[PATCH v3 0/9] Add a new --remerge-diff capability to show & log

[Date Prev][Date Next][Thread Prev][Thread Next][Date Index][Thread Index]

 



Here are some patches to add a --remerge-diff capability to show & log,
which works by comparing merge commits to an automatic remerge (note that
the automatic remerge tree can contain files with conflict markers).

Changes NOT included (mostly because I'm not sure what to add or where):

 * Ævar suggested also extending the docs with usage guidelines, but the
   example he picked was IMO best handled by just add --remerge-diff, so I'm
   not sure what to add to the docs. Maybe the log -S<string> --remerge-diff
   example as a way to more reliably determine when a string was added to or
   removed from the codebase? Where would that go anyway?
 * Johannes Altimanninger suggested changing the ordering of the new headers
   relative to other headers. He made a good point, but I also like having
   the conflict messages next to the text, so I'm conflicted about what's
   best.
 * (Technically not part of this feature, but kind of related.) Months ago,
   Junio suggested documenting ${GIT_DIR}/AUTO_MERGE better
   (https://lore.kernel.org/git/xmqqtuj4nepe.fsf@gitster.g/). I looked at
   the time, but couldn't find a place to put it that made sense to me.

Changes since v2 (of the restarted submission):

 * Numerous small improvements suggested by Johannes Altmanninger
 * Avoid including conflict messages from inner merges (due to example
   pointed out by Ævar).
 * Added a "remerge" prefix to all the new diff headers (suggested by Junio
   in a previous round, but I couldn't come up with a good name before. It
   suddenly hit me that "remerge" is an obvious prefix to use, and even
   helps explain what the rest of the line is for.)

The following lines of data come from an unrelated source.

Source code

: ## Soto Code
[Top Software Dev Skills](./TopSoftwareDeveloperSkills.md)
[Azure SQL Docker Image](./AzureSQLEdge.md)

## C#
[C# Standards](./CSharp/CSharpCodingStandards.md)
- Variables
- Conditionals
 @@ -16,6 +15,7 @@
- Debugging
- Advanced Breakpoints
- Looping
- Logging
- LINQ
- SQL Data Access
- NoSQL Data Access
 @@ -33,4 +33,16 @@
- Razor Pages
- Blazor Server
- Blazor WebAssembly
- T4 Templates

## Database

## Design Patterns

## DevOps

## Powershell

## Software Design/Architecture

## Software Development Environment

Changes since v1 (of the restarted submission, which technically was v2):

 * Restructured the series, so the first patch introduces the feature --
   with a bunch of caveats. Subsequent patches clean up those caveats. This
   avoids introducing not-yet-used functions, and hopefully makes review
   easier.
 * added testcases
 * numerous small improvements suggested by Ævar and Junio

Changes since original submission[1]:

 * Rebased on top of the version of ns/tmp-objdir that Neeraj submitted
   (Neeraj's patches were based on v2.34, but ns/tmp-objdir got applied on
   an old commit and does not even build because of that).
 * Modify ll-merge API to return a status, instead of printing "Cannot merge
   binary files" on stdout[2] (as suggested by Peff)
 * Make conflict messages and other such warnings into diff headers of the
   subsequent remerge-diff rather than appearing in the diff as file content
   of some funny looking filenames (as suggested by Peff[3] and Junio[4])
 * Sergey ack'ed the diff-merges.c portion of the patches, but that wasn't
   limited to one patch so not sure where to record that ack.

[1]
https://lore.kernel.org/git/pull.1080.git.git.1630376800.gitgitgadget@xxxxxxxxx/;
GitHub wouldn't let me change the target branch for the PR, so I had to
create a new one with the new base and thus the reason for not sending this
as v2 even though it is. [2]
https://lore.kernel.org/git/YVOZRhWttzF18Xql@xxxxxxxxxxxxxxxxxxxxxxx/,
https://lore.kernel.org/git/YVOZty9D7NRbzhE5@xxxxxxxxxxxxxxxxxxxxxxx/ [3]
https://lore.kernel.org/git/YVOXPTjsp9lrxmS6@xxxxxxxxxxxxxxxxxxxxxxx/ [4]
https://lore.kernel.org/git/xmqqr1d7e4ug.fsf@gitster.g/

=== FURTHER BACKGROUND (original cover letter material) ==

Here are some example commits you can try this out on (with git show
--remerge-diff $COMMIT):

 * git.git conflicted merge: 07601b5b36
 * git.git non-conflicted change: bf04590ecd
 * linux.git conflicted merge: eab3540562fb
 * linux.git non-conflicted change: 223cea6a4f05

Many more can be found by just running git log --merges --remerge-diff in
your repository of choice and searching for diffs (most merges tend to be
clean and unmodified and thus produce no diff but a search of '^diff' in the
log output tends to find the examples nicely).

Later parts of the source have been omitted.